**GIVEN RECORDS:**
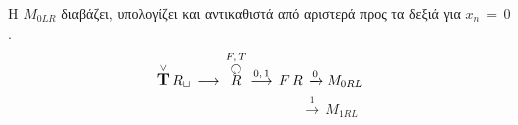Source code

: \par Η $M_{0LR}$ διαβάζει, υπολογίζει και αντικαθιστά από αριστερά προς τα δεξιά για $x_n\,=\,0$.
\reducevspace\reducevspace\reducevspace\reducevspace\reducevspace\reducevspace\reducevspace\reducevspace\reducevspace
\reducevspace\reducevspace\reducevspace\reducevspace\reducevspace\reducevspace\reducevspace\reducevspace\reducevspace
\[\overset{\lor}{{\text{\large\bfseries T}}}\,R_\sqcup\, \longrightarrow\,
\overset{F,\,T}{\overset{\botcircleleft}{R}}
\overset{0,\,1}{\longrightarrow}\,
F\,R\,\xrightarrow{0} M_{0RL}\]
\reducevspace\reducevspace\reducevspace\reducevspace\reducevspace\reducevspace\reducevspace
\reducevspace\reducevspace\reducevspace\reducevspace\reducevspace\reducevspace\reducevspace
\reducevspace\reducevspace\reducevspace\reducevspace\reducevspace\reducevspace\reducevspace
\reducevspace\reducevspace\reducevspace\reducevspace\reducevspace\reducevspace\reducevspace
\[\qquad\qquad\qquad\qquad\quad\;\;\;\,\xrightarrow{1}\, M_{1RL}\]

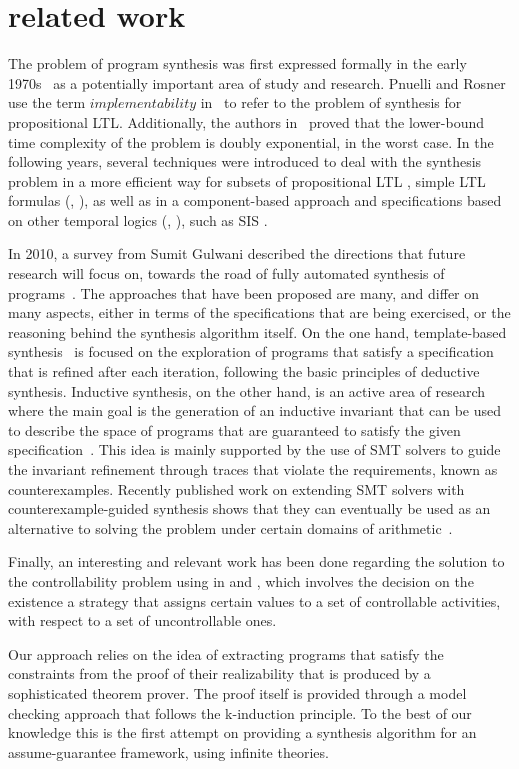 \section{related work}
\label{sec:related work}

The problem of program synthesis was first expressed formally in the early
1970s~\cite{manna1971toward} as a potentially important area of study and
research. 
Pnuelli and Rosner use the term
$\textit{implementability}$ in~\cite{Pnueli89} to refer to the problem of synthesis for
propositional LTL. Additionally, the authors in~\cite{Pnueli89} proved that the
lower-bound time complexity of the problem is doubly exponential, in the worst
case. In the following years, several techniques were introduced to deal with
the synthesis problem in a more efficient way for subsets of propositional LTL
\cite{Klein10}, simple LTL formulas (\cite{Bohy12}, \cite{Tini03}), as well as
in a component-based approach \cite{Chatterjee07} and specifications based on
other temporal logics (\cite{benevs2012factorization}, \cite{Hamza10}), such as SIS
\cite{Aziz95}.

In 2010, a survey from Sumit Gulwani described the 
directions that future research will focus on, towards the
road of fully automated synthesis of programs~\cite{gulwani2010dimensions}.
%
The approaches that have been proposed are many, and differ on many aspects,
either in terms of the specifications that are being exercised, or the reasoning
behind the synthesis algorithm itself. On the one hand, template-based
synthesis~\cite{srivastava2013template} is focused on the exploration of
programs that satisfy a specification that is refined after each
iteration, following the basic principles of deductive synthesis. Inductive
synthesis, on the other hand, is an active area of research where the main goal
is the generation of an inductive invariant that can be used to describe the
space of programs that are guaranteed to satisfy the given
specification~\cite{flener2001inductive}.
This idea is mainly supported by the use of SMT solvers to guide the invariant
refinement through traces that violate the requirements, known as
counterexamples. Recently published work on extending SMT solvers with
counterexample-guided synthesis shows that they can eventually be
used as an alternative to solving the problem under certain domains of
arithmetic~\cite{reynoldscounterexample}.

Finally, an interesting and relevant work has been done regarding the solution
to the controllability problem using in \cite{micheli_aaai_2012}
\cite{micheli_cp_2012} and \cite{micheli_constraints_2014}, which involves the
decision on the existence a strategy that assigns certain values to a set of
controllable activities, with respect to a set of uncontrollable ones.

Our approach relies on the idea of extracting programs that satisfy the
constraints from the proof of their realizability that is produced by a
sophisticated theorem prover. The proof itself is provided
through a model checking approach that follows the k-induction principle. To the
best of our knowledge this is the first attempt on providing a synthesis
algorithm for an assume-guarantee framework, using infinite theories.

**ACTIVITY:**
Could you write out the whole listing exactly, skipping every picture?

**TASK RESPONSE:**
Source code

: \par Η $M_{0LR}$ διαβάζει, υπολογίζει και αντικαθιστά από αριστερά προς τα δεξιά για $x_n\,=\,0$.
\reducevspace\reducevspace\reducevspace\reducevspace\reducevspace\reducevspace\reducevspace\reducevspace\reducevspace
\reducevspace\reducevspace\reducevspace\reducevspace\reducevspace\reducevspace\reducevspace\reducevspace\reducevspace
\[\overset{\lor}{{\text{\large\bfseries T}}}\,R_\sqcup\, \longrightarrow\,
\overset{F,\,T}{\overset{\botcircleleft}{R}}
\overset{0,\,1}{\longrightarrow}\,
F\,R\,\xrightarrow{0} M_{0RL}\]
\reducevspace\reducevspace\reducevspace\reducevspace\reducevspace\reducevspace\reducevspace
\reducevspace\reducevspace\reducevspace\reducevspace\reducevspace\reducevspace\reducevspace
\reducevspace\reducevspace\reducevspace\reducevspace\reducevspace\reducevspace\reducevspace
\reducevspace\reducevspace\reducevspace\reducevspace\reducevspace\reducevspace\reducevspace
\[\qquad\qquad\qquad\qquad\quad\;\;\;\,\xrightarrow{1}\, M_{1RL}\]

 \section{related work}
\label{sec:related work}

The problem of program synthesis was first expressed formally in the early
1970s~\cite{manna1971toward} as a potentially important area of study and
research. 
Pnuelli and Rosner use the term
$\textit{implementability}$ in~\cite{Pnueli89} to refer to the problem of synthesis for
propositional LTL. Additionally, the authors in~\cite{Pnueli89} proved that the
lower-bound time complexity of the problem is doubly exponential, in the worst
case. In the following years, several techniques were introduced to deal with
the synthesis problem in a more efficient way for subsets of propositional LTL
\cite{Klein10}, simple LTL formulas (\cite{Bohy12}, \cite{Tini03}), as well as
in a component-based approach \cite{Chatterjee07} and specifications based on
other temporal logics (\cite{benevs2012factorization}, \cite{Hamza10}), such as SIS
\cite{Aziz95}.

In 2010, a survey from Sumit Gulwani described the 
directions that future research will focus on, towards the
road of fully automated synthesis of programs~\cite{gulwani2010dimensions}.
%
The approaches that have been proposed are many, and differ on many aspects,
either in terms of the specifications that are being exercised, or the reasoning
behind the synthesis algorithm itself. On the one hand, template-based
synthesis~\cite{srivastava2013template} is focused on the exploration of
programs that satisfy a specification that is refined after each
iteration, following the basic principles of deductive synthesis. Inductive
synthesis, on the other hand, is an active area of research where the main goal
is the generation of an inductive invariant that can be used to describe the
space of programs that are guaranteed to satisfy the given
specification~\cite{flener2001inductive}.
This idea is mainly supported by the use of SMT solvers to guide the invariant
refinement through traces that violate the requirements, known as
counterexamples. Recently published work on extending SMT solvers with
counterexample-guided synthesis shows that they can eventually be
used as an alternative to solving the problem under certain domains of
arithmetic~\cite{reynoldscounterexample}.

Finally, an interesting and relevant work has been done regarding the solution
to the controllability problem using in \cite{micheli_aaai_2012}
\cite{micheli_cp_2012} and \cite{micheli_constraints_2014}, which involves the
decision on the existence a strategy that assigns certain values to a set of
controllable activities, with respect to a set of uncontrollable ones.

Our approach relies on the idea of extracting programs that satisfy the
constraints from the proof of their realizability that is produced by a
sophisticated theorem prover. The proof itself is provided
through a model checking approach that follows the k-induction principle. To the
best of our knowledge this is the first attempt on providing a synthesis
algorithm for an assume-guarantee framework, using infinite theories.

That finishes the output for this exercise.